Miranda cogió la mochila, sacó de su interior la cartera y, del interior de la cartera, el DNI. Se lo entregó al policía.

El agente lo examinó durante unos segundos en los que deslizó la mirada del documento a Miranda y de Miranda al documento en varias ocasiones.

Se la quedó mirando una vez más con aspecto adusto antes de hablar.

—Aquí dice que su nombre es Miranda García.

Miranda tuvo que hacer un esfuerzo consciente para no soltar un bufido. Todo aquello era una enorme pérdida de tiempo.

—Miranda Grey es mi nombre artístico. Si le soy sincera…

—Pero aquí pone García.

—Es lo que intento decirle. Miranda García soy yo. Miranda Grey también. No tengo aquí ningún libro para enseñarle, pero si busca mi nombre en Wikipedia…

—Señora, no tengo tiempo para tonterías.

—¿Prefiere que llame a Ricardo Alcázar para confirmarlo?

—¿El comisario Alcázar?

—Es mi marido.

Aquello era algo más que una ligera deformación de la realidad, pero Miranda pensó que merecía la pena intentarlo.

El agente tamborileó unos segundos con los dedos en el techo del coche antes de responder.

—La autorización está a nombre de Miranda García. Así que puede pasar. Pero en lo sucesivo le recomiendo que no vaya por ahí utilizando un nombre falso, señora.

De nuevo Miranda tuvo que morderse mentalmente la lengua. Le hubiera gustado contestarle que al menos en su caso no había nada falso en el apellido de Grey, como tampoco lo había en el de García. El segundo pertenecía a una niña con coletas que pasaba los veranos con la nariz metida en un libro en casa de su abuela, la que había estudiado periodismo en la Universidad de Salamanca, la que había hecho prácticas durante unos meses en El Diario Montañés hasta que en un reportaje rutinario había cometido el error de enamorarse del que a la postre acabaría siendo el comisario Alcázar. Grey era todo lo demás. Grey eran los libros. Grey era no pedir permiso ni perdón.
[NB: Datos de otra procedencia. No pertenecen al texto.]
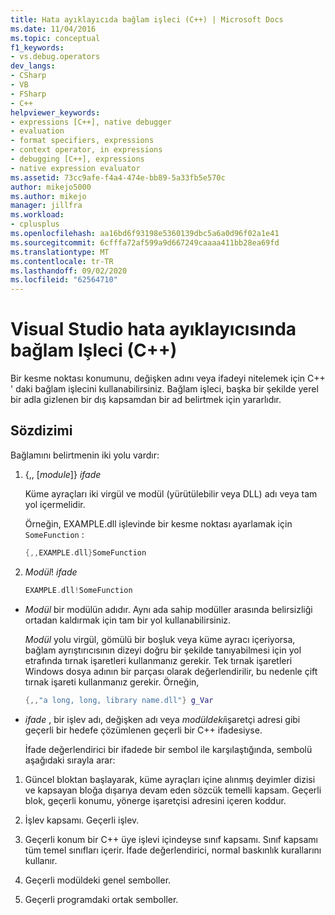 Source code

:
 ```yaml
---
title: Hata ayıklayıcıda bağlam işleci (C++) | Microsoft Docs
ms.date: 11/04/2016
ms.topic: conceptual
f1_keywords:
- vs.debug.operators
dev_langs:
- CSharp
- VB
- FSharp
- C++
helpviewer_keywords:
- expressions [C++], native debugger
- evaluation
- format specifiers, expressions
- context operator, in expressions
- debugging [C++], expressions
- native expression evaluator
ms.assetid: 73cc9afe-f4a4-474e-bb89-5a33fb5e570c
author: mikejo5000
ms.author: mikejo
manager: jillfra
ms.workload:
- cplusplus
ms.openlocfilehash: aa16bd6f93198e5360139dbc5a6a0d96f02a1e41
ms.sourcegitcommit: 6cfffa72af599a9d667249caaaa411bb28ea69fd
ms.translationtype: MT
ms.contentlocale: tr-TR
ms.lasthandoff: 09/02/2020
ms.locfileid: "62564710"
---
```

# <a name="context-operator-in-the-visual-studio-debugger-c"></a>Visual Studio hata ayıklayıcısında bağlam Işleci (C++)
Bir kesme noktası konumunu, değişken adını veya ifadeyi nitelemek için C++ ' daki bağlam işlecini kullanabilirsiniz. Bağlam işleci, başka bir şekilde yerel bir adla gizlenen bir dış kapsamdan bir ad belirtmek için yararlıdır.

## <a name="syntax"></a><a name="BKMK_Using_context_operators_to_specify_a_symbol"></a> Sözdizimi
 Bağlamını belirtmenin iki yolu vardır:

1. {,, [*module*]} *ifade*

     Küme ayraçları iki virgül ve modül (yürütülebilir veya DLL) adı veya tam yol içermelidir.

     Örneğin, EXAMPLE.dll işlevinde bir kesme noktası ayarlamak için `SomeFunction` :

    ```C++
    {,,EXAMPLE.dll}SomeFunction
    ```

2. *Modül*! *ifade*

    ```C++
    EXAMPLE.dll!SomeFunction
    ```

- *Modül* bir modülün adıdır. Aynı ada sahip modüller arasında belirsizliği ortadan kaldırmak için tam bir yol kullanabilirsiniz.

   *Modül* yolu virgül, gömülü bir boşluk veya küme ayracı içeriyorsa, bağlam ayrıştırıcısının dizeyi doğru bir şekilde tanıyabilmesi için yol etrafında tırnak işaretleri kullanmanız gerekir. Tek tırnak işaretleri Windows dosya adının bir parçası olarak değerlendirilir, bu nedenle çift tırnak işareti kullanmanız gerekir. Örneğin,

  ```C++
  {,,"a long, long, library name.dll"} g_Var
  ```

- *ifade* , bir işlev adı, değişken adı veya *modüldeki*işaretçi adresi gibi geçerli bir hedefe çözümlenen geçerli bir C++ ifadesiyse.

  İfade değerlendirici bir ifadede bir sembol ile karşılaştığında, sembolü aşağıdaki sırayla arar:

1. Güncel bloktan başlayarak, küme ayraçları içine alınmış deyimler dizisi ve kapsayan bloğa dışarıya devam eden sözcük temelli kapsam. Geçerli blok, geçerli konumu, yönerge işaretçisi adresini içeren koddur.

2. İşlev kapsamı. Geçerli işlev.

3. Geçerli konum bir C++ üye işlevi içindeyse sınıf kapsamı. Sınıf kapsamı tüm temel sınıfları içerir. İfade değerlendirici, normal baskınlık kurallarını kullanır.

4. Geçerli modüldeki genel semboller.

5. Geçerli programdaki ortak semboller.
Miranda Grey era mil veces más Miranda que Miranda García.

Pero el reloj del salpicadero marcaba las 3:28 de la madrugada y el tiempo apremiaba.

—Gracias, agente.

El policía se hizo a un lado y Miranda avanzó en primera hasta dejar atrás el coche patrulla y las altas puertas metálicas de forja.

Ascendió por el sendero de grava que serpenteaba a lo largo de un pequeño bosque de castaños de indias y desembocaba en la explanada frente a la casa. Las luces intermitentes de dos coches patrulla iluminaban alternativamente la fachada de rojo y azul. A su lado, la ambulancia permanecía muda y ciega, con las luces apagadas. Apartados del resto, en extremos opuestos de la explanada, vio un todoterreno azul con los bajos cubiertos de barro y un Citroën Xsara blanco.

Miranda aparcó junto al Xsara y se apeó del coche. Un hombre de paisano cruzó el umbral de la puerta y salió a su encuentro. Miranda, junto al New Beetle, lo examinó mientras se acercaba. Rondaría los treinta y muchos o cuarenta y pocos; con aquella luz era imposible precisarlo. Moreno. Supuso que él también había recibido una llamada a horas intempestivas, a juzgar por la barba de tres días que no había tenido tiempo de rasurar y el pelo oscuro que le caía en mechones rebeldes sobre la frente. Sus botines de ante hacían crujir la grava a cada paso a medida que se acercaba. Vestía una camisa blanca y, a pesar de que era una agradable noche de verano, una cazadora fina de piel que aleteaba tras él. El walkie-talkieprendido de la cinturilla de los pantalones vaqueros basculaba atrás y adelante a cada paso.

—Miranda Grey, supongo… —dijo cuando se detuvo ante ella. Aunque su expresión era seria, en sus ojos chispeaba una sonrisa de burla.

—Como muy bien me ha echado en cara su compañero en la puerta, aquí soy simplemente Miranda García. Y usted es…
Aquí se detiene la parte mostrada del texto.